Autonomous vehicle company Cruise, which is owned by General Motors, is to launch a robotaxi service in Phoenix, Arizona and Austin, Texas before the end of the year, the company has announced.
Cruise already operates one autonomous ride-hailing service in San Francisco, which was given permission to start charging passengers this year after a years-long process of setting up. For the two new cities, the company predicts it will be up and running in 90 days.
The company has some experience working in Phoenix—it announced a delivery partnership with Walmart in the city in 2020. But to date Cruise hasn’t deployed a single vehicle in Austin.
“In Austin, what I’m really excited about is we’re going from zero footprints — no map, no infrastructure on the ground — to our first revenue-generating driverless rides in about 90 days,” Cruise CEO Kyle Vogt said at a Goldman Sachs conference Monday. “This is something people thought may take years.”

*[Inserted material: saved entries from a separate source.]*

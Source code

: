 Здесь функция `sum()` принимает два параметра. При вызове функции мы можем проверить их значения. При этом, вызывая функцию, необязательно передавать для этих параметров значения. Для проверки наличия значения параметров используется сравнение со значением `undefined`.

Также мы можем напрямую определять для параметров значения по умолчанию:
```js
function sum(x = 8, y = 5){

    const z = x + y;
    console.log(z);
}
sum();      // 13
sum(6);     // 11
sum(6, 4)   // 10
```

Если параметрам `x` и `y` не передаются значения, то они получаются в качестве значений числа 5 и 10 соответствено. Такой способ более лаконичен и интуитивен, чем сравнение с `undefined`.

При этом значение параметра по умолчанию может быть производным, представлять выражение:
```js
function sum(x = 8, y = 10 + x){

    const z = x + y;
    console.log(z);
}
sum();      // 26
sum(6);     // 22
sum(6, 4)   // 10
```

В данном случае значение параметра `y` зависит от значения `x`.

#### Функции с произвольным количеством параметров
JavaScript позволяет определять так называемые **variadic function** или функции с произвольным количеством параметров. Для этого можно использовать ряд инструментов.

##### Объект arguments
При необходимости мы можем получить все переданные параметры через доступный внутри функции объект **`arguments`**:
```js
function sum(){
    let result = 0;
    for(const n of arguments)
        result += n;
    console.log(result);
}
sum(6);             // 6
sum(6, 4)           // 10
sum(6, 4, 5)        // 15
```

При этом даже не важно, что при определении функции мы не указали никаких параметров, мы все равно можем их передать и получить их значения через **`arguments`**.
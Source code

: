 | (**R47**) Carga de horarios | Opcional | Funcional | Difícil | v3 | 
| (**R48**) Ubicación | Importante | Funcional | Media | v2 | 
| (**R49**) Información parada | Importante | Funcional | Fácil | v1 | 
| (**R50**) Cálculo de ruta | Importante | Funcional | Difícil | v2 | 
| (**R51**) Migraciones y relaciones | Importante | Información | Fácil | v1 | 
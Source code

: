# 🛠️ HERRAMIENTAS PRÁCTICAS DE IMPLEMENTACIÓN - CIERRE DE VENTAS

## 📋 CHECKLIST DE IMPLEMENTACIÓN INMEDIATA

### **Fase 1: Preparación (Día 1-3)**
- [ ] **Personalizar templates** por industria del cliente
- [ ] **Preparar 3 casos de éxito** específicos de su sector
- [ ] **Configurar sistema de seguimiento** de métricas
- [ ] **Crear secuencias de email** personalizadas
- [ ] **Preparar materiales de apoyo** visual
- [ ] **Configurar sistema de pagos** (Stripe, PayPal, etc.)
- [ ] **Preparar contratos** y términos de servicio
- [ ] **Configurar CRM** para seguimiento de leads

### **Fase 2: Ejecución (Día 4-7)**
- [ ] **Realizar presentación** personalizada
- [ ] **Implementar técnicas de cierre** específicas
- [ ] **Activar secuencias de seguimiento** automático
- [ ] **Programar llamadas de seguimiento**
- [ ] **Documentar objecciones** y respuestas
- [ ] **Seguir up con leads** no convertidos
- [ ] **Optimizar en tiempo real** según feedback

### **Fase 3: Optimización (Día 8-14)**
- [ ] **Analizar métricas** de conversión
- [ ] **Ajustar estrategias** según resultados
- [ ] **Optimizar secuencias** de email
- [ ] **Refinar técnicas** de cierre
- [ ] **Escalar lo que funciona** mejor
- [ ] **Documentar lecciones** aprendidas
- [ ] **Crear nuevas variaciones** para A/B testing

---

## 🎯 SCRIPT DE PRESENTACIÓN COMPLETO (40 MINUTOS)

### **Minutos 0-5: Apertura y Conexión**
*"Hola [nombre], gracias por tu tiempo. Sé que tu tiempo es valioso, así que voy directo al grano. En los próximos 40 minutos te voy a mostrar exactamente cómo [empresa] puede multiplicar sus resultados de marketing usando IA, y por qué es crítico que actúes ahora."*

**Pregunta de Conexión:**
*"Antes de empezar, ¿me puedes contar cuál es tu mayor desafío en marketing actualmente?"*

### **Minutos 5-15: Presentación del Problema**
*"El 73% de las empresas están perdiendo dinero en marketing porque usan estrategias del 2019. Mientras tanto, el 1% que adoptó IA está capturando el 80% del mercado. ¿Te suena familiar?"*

The company now expects to scale up rapidly across the country. Vogt said on Monday Cruise and GM would ramp up manufacturing of the purpose-built autonomous vehicle, the Origin, to supply new markets.
“Looking at 2023, next year, things get really interesting on the growth side,” said Vogt. “There’s gonna be thousands of AVs rolling out of the General Motors plant, including the first Origins. We’ll be using those to light up many more markets and to start to generate meaningful revenue in those markets.”
Cruise expects to reach $1 billion in annual revenue by 2025. The company finished the second quarter of this year with $25 million in revenue after rolling out its commercial service in San Francisco. At the same time, its expenses increased, from $332 million in the same quarter the previous year to $550 million. Operating expenses also doubled to $605 million.
Cruise is among the few autonomous vehicle companies to have deployed driverless vehicles on public roads so far. Alphabet’s self-driving unit Waymo has operated similar vehicles in Phoenix for several years, and plans to launch a paid service in San Francisco in the coming months.
Motional, a joint venture between Hyundai and Aptiv, has tested level four autonomous vehicles in Las Vegas, and Russian tech firm Yandex also tested vehicles in the city before it shut down its operations in the U.S. following Russia’s invasion of Ukraine. Chinese technology company Baidu has been testing autonomous vehicles without safety drivers in China since late 2020.